The second wave of immigrants from the Arab world who started coming in the 1960s has had the advantage of being able to join the already established Arab American communities in the United States. In many cases the second-wave immigrants arrive with more education and skills than the first and can establish themselves more quickly. But many challenges remain. Professionals, like teachers, doctors, and lawyers, often cannot practice in the United States without first going back to school for U.S. certificates and degrees. Some have faced job discrimination. And many of the immigrants today are from the war-torn countries like Lebanon, Palestine, Yemen, and Iraq and have the difficulty of coping with trauma and grief while adjusting to the new country.

Like the earlier immigrants, many recent immigrants from Arab countries start their own retail businesses. Peddling is no longer an option, so many use family resources and savings to set up a small business as soon as they arrive in the country. Many of the second- and third-generation Arab Americans become educated and move on to professional positions, while new immigrants fill their vacancies in manual labor and store ownership.

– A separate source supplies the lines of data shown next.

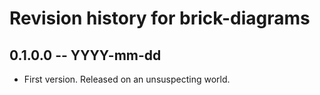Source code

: # Revision history for brick-diagrams

## 0.1.0.0 -- YYYY-mm-dd

* First version. Released on an unsuspecting world.
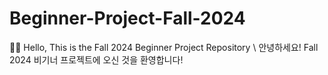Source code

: # Beginner-Project-Fall-2024
👋🏻 Hello, This is the Fall 2024 Beginner Project Repository \\
안녕하세요! Fall 2024 비기너 프로젝트에 오신 것을 환영합니다!
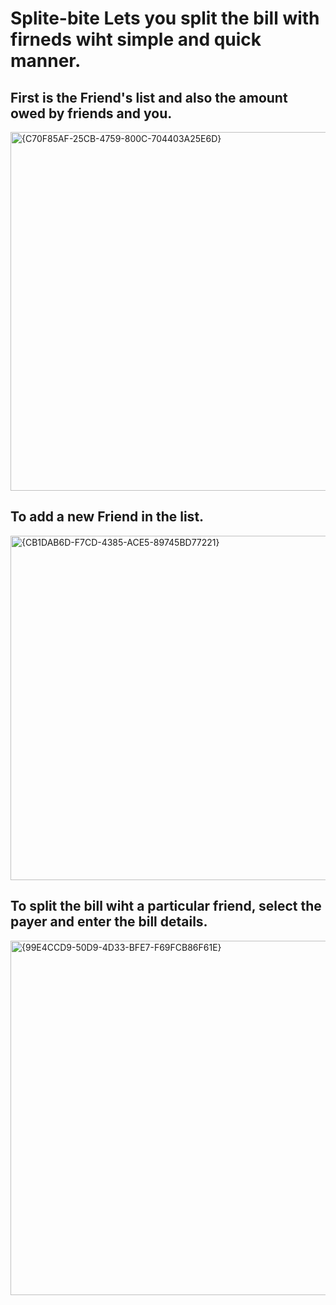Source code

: 

# Splite-bite Lets you split the bill with firneds wiht simple and quick manner.

## First is the Friend's list and also the amount owed by friends and you.
<img width="574" alt="{C70F85AF-25CB-4759-800C-704403A25E6D}" src="https://github.com/user-attachments/assets/249e00e3-a653-4735-acf3-cc95d33a9ed0" />

## To add a new Friend in the list.
<img width="551" alt="{CB1DAB6D-F7CD-4385-ACE5-89745BD77221}" src="https://github.com/user-attachments/assets/9680978e-81cb-40c9-b1f6-1a1e6670a0d9" />


## To split the bill wiht a particular friend, select the payer and enter the bill details.
<img width="567" alt="{99E4CCD9-50D9-4D33-BFE7-F69FCB86F61E}" src="https://github.com/user-attachments/assets/30d1751a-ee7d-457f-9e02-ab79b83803fa" />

According to the U.S. Census, Arab Americans have been economically successful in the United States. In 2000 about 64 percent of Arab American adults were in the labor force and 5 percent were unemployed. Seventy-three percent of working Arab Americans hold positions in managerial, professional, technical, sales, or administrative fields. Only 12 percent of Arab Americans work in service jobs (lower-paying jobs such as food preparation and office cleaning), less than half of the overall rate of Americans in service jobs. The median income (the income level that is midway between high and low income levels) for Arab American households in 1999 was $47,000, compared with $42,000 for all households in the United States. About 30 percent of Arab Americans have a household income that exceeds $75,000 per year—the rate for Americans overall at that income was 22 percent.

Education

About 82 percent of Arab Americans have a high school diploma or higher degree, which is close to the national average. About 36 percent have a bachelor's degree or higher, which is considerably above the national average of 24 percent. Fifteen percent have graduate degrees.

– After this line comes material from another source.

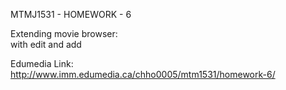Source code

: MTMJ1531 - HOMEWORK - 6

Extending movie browser:  
with edit and add

Edumedia Link: http://www.imm.edumedia.ca/chho0005/mtm1531/homework-6/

In addition to public schooling, some Muslim Arab Americans attend private Islamic schools. These schools teach standard subjects like the public schools, but they also provide classes in Arabic language and promote a sense of cultural and religious identity among their Muslim students. Learning, prayer, and discipline are emphasized. The most important text, which the students must learn by heart, is the Qur'an. Some Arab American students attend public schools during the week and go to Islamic school on weekends.

In general, Islamic schools in the United States are places in which the more established Muslim Arab American families can preserve culture and religious roots. So too can newly arrived immigrants find a community to aid them as they adjust to American life.

The Hijab and the Kaffiyeh

Arab American women sometimes cover their heads with a head scarf called a hijab. The hijab is mainly worn by Muslim women, but many Christian Arab American women also wear head scarves. It is common among Arab Americans of every religion to dress modestly, as many believe dressing so shows that one has strong morals. Part of this modesty is shown by covering up rather than showing off the body. Some people believe that Arab women are not required either by religion or by their culture to cover their heads; others believe it is mandatory for a respectable Muslim woman to wear the hijab because there is reference to it in the Qur'an. The hijab means different things to different women. Many Arab American girls start wearing the hijab while quite young. Some are no doubt pressured into wearing the hijab by their families, but others wear it with pride as an expression of their heritage. Many Arab American men wear a kaffiyeh, a checked cloth worn on their heads. Kaffiyehs are traditional to Arab culture but they do not have religious meaning. Like the hijab, they are often worn to express pride in the Arab culture.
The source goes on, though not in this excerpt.